▶ **Instructions for the task**
Go through the entries one line at a time, and gather every line that has the word "been".
————————
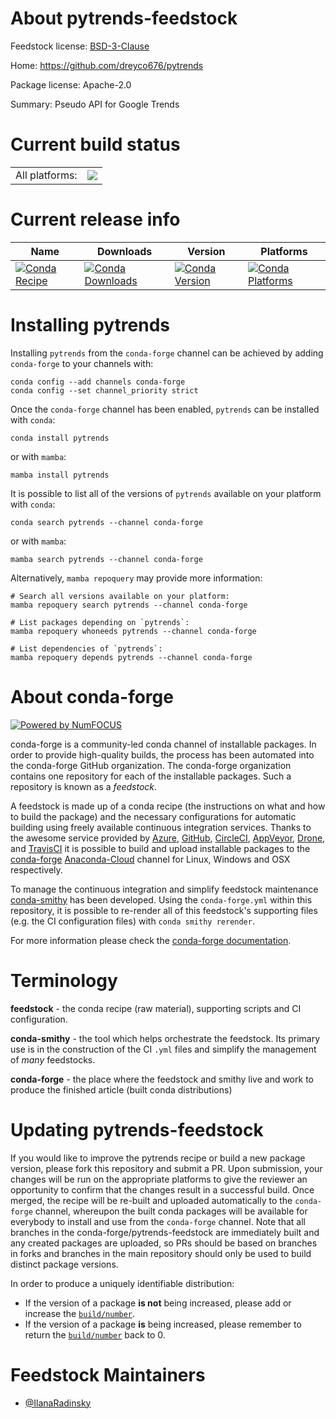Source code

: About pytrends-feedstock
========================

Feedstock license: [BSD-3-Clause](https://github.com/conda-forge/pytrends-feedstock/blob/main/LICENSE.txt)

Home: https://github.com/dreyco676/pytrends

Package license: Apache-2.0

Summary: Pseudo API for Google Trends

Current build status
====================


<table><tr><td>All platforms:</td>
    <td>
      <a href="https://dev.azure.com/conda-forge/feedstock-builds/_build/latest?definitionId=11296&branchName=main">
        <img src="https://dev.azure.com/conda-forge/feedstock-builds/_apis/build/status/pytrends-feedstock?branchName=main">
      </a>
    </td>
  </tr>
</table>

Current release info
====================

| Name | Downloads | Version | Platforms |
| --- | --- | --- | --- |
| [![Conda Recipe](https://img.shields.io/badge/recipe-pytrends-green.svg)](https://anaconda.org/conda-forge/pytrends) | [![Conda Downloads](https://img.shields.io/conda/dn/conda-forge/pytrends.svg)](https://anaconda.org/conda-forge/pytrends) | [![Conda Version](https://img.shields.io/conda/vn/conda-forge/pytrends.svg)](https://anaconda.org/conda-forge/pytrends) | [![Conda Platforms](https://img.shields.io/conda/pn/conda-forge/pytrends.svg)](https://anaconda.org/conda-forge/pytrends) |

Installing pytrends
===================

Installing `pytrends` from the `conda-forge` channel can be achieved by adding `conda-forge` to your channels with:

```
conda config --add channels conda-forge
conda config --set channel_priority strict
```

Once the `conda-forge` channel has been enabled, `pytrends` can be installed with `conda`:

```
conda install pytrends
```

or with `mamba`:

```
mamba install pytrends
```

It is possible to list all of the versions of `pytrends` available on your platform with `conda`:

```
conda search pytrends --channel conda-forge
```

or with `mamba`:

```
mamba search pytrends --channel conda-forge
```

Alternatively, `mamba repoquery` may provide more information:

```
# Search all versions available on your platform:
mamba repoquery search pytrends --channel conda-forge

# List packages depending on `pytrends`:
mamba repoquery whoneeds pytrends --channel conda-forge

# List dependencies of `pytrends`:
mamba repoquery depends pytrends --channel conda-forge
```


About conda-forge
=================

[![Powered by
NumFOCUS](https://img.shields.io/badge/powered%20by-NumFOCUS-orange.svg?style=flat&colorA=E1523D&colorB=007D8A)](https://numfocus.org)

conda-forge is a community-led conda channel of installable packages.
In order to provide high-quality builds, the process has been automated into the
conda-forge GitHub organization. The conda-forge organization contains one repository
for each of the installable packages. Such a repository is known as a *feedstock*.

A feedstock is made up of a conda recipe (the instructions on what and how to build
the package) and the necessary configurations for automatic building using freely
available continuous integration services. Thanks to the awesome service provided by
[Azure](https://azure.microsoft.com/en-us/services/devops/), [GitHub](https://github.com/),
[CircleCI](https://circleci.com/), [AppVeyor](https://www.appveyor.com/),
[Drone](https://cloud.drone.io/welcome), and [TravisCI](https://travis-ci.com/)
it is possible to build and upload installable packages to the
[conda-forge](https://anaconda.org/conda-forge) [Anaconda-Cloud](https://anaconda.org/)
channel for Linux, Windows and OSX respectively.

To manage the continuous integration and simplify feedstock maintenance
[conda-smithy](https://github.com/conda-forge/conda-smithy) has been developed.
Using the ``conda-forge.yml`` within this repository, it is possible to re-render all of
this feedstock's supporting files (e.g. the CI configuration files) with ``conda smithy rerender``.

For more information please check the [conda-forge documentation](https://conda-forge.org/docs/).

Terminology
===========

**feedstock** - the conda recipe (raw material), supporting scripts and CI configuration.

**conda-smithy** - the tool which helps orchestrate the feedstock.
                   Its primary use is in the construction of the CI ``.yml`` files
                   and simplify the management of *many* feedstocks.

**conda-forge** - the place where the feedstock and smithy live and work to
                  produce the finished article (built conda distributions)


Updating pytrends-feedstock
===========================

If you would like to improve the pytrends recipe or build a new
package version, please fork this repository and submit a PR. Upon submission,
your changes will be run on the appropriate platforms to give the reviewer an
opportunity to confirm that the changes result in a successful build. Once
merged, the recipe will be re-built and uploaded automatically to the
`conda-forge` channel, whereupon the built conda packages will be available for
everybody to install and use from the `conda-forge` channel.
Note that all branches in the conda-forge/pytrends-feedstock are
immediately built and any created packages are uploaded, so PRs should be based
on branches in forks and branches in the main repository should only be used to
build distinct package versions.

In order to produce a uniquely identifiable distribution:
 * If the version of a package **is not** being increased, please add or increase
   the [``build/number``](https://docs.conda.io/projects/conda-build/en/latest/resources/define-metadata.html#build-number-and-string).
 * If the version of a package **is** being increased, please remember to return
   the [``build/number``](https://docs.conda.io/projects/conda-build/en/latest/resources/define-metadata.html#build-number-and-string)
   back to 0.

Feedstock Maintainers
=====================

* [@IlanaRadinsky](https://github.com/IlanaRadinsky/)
————————
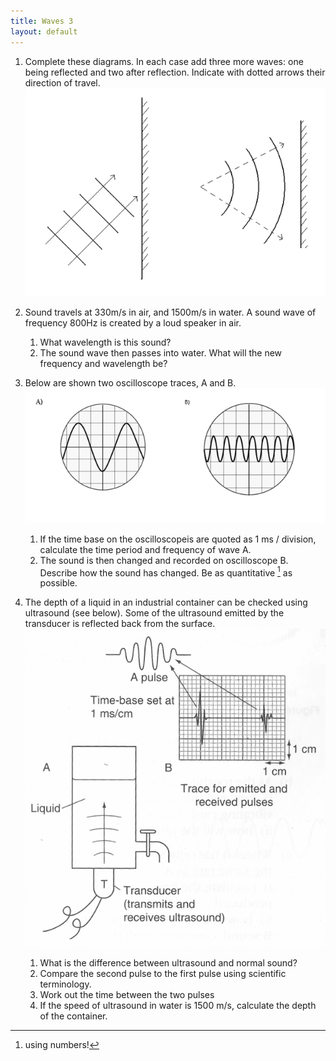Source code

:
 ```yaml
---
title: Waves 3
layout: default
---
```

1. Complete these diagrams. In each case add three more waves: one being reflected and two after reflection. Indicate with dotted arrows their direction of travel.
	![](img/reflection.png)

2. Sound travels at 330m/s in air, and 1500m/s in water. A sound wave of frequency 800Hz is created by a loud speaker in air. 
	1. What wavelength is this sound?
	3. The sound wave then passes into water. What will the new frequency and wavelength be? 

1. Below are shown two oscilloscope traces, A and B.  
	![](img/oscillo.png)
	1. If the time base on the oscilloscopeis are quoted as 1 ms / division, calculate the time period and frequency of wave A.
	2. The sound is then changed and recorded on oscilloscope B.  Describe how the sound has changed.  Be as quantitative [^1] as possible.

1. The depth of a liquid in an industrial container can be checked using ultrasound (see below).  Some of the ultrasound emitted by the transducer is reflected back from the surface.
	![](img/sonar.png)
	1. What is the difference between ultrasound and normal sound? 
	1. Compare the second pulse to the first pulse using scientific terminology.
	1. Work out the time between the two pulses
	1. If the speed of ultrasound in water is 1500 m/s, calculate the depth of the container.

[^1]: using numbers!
————————
▶ **Result of this task**
Once the `conda-forge` channel has been enabled, `pytrends` can be installed with `conda`:
In order to provide high-quality builds, the process has been automated into the
[conda-smithy](https://github.com/conda-forge/conda-smithy) has been developed.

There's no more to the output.